##### DATASET CONTENT
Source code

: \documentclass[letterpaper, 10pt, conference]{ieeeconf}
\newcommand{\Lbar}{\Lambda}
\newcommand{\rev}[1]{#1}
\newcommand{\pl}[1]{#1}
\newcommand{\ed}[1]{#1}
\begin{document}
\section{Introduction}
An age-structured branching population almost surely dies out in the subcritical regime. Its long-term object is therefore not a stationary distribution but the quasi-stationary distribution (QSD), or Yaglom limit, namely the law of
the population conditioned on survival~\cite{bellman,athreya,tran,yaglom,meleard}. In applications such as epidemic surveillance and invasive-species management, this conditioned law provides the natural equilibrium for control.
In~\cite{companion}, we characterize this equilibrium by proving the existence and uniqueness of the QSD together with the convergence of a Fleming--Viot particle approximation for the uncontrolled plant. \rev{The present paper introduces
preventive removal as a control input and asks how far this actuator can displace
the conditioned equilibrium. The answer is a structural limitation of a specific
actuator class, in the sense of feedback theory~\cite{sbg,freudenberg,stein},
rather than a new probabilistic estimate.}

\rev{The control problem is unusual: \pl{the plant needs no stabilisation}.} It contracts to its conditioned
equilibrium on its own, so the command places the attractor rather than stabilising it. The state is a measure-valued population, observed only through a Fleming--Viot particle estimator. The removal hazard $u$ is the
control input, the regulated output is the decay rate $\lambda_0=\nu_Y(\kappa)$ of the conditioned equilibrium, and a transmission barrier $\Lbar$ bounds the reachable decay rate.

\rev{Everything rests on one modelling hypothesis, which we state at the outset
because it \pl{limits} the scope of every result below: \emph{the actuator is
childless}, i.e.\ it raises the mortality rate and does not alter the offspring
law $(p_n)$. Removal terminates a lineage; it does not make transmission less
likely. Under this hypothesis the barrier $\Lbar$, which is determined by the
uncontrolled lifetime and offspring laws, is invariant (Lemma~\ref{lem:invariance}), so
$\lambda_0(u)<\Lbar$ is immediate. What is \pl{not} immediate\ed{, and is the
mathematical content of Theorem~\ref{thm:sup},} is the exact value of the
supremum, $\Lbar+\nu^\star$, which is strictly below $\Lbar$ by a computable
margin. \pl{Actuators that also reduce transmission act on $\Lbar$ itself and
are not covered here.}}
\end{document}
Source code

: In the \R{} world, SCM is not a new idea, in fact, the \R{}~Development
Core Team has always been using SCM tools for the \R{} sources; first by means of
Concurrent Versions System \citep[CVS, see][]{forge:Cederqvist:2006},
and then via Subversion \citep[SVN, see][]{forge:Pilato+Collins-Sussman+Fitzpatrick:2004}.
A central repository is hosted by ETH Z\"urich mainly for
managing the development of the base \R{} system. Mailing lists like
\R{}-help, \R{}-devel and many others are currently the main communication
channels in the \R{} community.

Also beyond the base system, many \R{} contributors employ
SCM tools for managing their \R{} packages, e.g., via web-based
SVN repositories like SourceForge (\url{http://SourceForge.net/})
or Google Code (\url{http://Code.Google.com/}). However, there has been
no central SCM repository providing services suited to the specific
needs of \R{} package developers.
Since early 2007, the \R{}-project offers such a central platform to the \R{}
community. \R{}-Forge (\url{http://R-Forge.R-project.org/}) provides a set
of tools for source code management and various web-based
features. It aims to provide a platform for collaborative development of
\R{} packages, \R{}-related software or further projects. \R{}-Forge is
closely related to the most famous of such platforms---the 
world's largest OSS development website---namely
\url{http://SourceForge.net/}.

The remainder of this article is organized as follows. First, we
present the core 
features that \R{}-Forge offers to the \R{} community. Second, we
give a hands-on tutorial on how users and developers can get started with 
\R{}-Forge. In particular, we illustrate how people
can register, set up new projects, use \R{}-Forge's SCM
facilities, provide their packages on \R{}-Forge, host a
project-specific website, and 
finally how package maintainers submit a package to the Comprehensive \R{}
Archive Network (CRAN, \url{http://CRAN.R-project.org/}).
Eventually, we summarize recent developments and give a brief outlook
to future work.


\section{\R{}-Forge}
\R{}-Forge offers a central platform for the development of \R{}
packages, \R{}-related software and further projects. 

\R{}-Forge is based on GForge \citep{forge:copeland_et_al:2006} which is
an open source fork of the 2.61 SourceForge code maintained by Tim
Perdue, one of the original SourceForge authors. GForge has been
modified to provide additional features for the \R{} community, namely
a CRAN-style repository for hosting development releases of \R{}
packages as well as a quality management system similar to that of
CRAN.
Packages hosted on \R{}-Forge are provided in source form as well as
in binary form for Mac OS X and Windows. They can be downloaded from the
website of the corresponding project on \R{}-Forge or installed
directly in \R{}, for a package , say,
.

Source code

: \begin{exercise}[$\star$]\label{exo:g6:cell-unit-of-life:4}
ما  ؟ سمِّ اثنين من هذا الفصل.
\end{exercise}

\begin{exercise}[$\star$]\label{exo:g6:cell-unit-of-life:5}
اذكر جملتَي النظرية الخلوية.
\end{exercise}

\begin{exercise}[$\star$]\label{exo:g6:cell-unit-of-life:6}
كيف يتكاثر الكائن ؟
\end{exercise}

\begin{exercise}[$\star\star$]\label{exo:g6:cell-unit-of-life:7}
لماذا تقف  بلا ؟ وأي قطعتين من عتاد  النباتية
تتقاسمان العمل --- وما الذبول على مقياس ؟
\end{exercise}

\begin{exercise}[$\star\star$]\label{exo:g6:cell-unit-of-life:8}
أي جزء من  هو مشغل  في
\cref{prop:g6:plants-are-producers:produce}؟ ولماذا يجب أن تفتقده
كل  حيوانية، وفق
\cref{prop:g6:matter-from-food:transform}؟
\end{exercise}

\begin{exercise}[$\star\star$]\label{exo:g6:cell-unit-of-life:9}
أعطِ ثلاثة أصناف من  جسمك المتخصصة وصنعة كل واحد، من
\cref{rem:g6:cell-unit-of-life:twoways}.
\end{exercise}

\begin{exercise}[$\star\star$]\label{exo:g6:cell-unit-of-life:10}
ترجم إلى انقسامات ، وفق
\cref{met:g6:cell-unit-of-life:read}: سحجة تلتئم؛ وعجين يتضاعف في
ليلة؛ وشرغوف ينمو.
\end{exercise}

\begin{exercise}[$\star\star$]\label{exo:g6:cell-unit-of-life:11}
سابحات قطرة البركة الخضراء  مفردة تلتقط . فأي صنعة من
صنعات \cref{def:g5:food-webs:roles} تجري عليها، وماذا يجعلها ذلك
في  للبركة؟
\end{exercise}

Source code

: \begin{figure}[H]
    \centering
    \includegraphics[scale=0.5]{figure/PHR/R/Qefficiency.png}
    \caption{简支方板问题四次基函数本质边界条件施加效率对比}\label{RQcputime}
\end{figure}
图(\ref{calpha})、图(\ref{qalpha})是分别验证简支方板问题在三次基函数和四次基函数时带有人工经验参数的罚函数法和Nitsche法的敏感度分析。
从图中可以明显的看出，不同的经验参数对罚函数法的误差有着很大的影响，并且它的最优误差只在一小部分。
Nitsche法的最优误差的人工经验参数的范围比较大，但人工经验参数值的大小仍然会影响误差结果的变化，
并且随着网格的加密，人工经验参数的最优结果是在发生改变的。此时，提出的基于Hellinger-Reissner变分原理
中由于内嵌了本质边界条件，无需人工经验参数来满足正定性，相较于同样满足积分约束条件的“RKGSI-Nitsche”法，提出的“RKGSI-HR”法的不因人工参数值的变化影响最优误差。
##########
Beginning with the line containing "SCM tools for managing" and ending with the line containing "community. Second, we", extract those lines exactly from the listing above, and only those.

SCM tools for managing their \R{} packages, e.g., via web-based
SVN repositories like SourceForge (\url{http://SourceForge.net/})
or Google Code (\url{http://Code.Google.com/}). However, there has been
no central SCM repository providing services suited to the specific
needs of \R{} package developers.
Since early 2007, the \R{}-project offers such a central platform to the \R{}
community. \R{}-Forge (\url{http://R-Forge.R-project.org/}) provides a set
of tools for source code management and various web-based
features. It aims to provide a platform for collaborative development of
\R{} packages, \R{}-related software or further projects. \R{}-Forge is
closely related to the most famous of such platforms---the 
world's largest OSS development website---namely
\url{http://SourceForge.net/}.

The remainder of this article is organized as follows. First, we
present the core 
features that \R{}-Forge offers to the \R{} community. Second, we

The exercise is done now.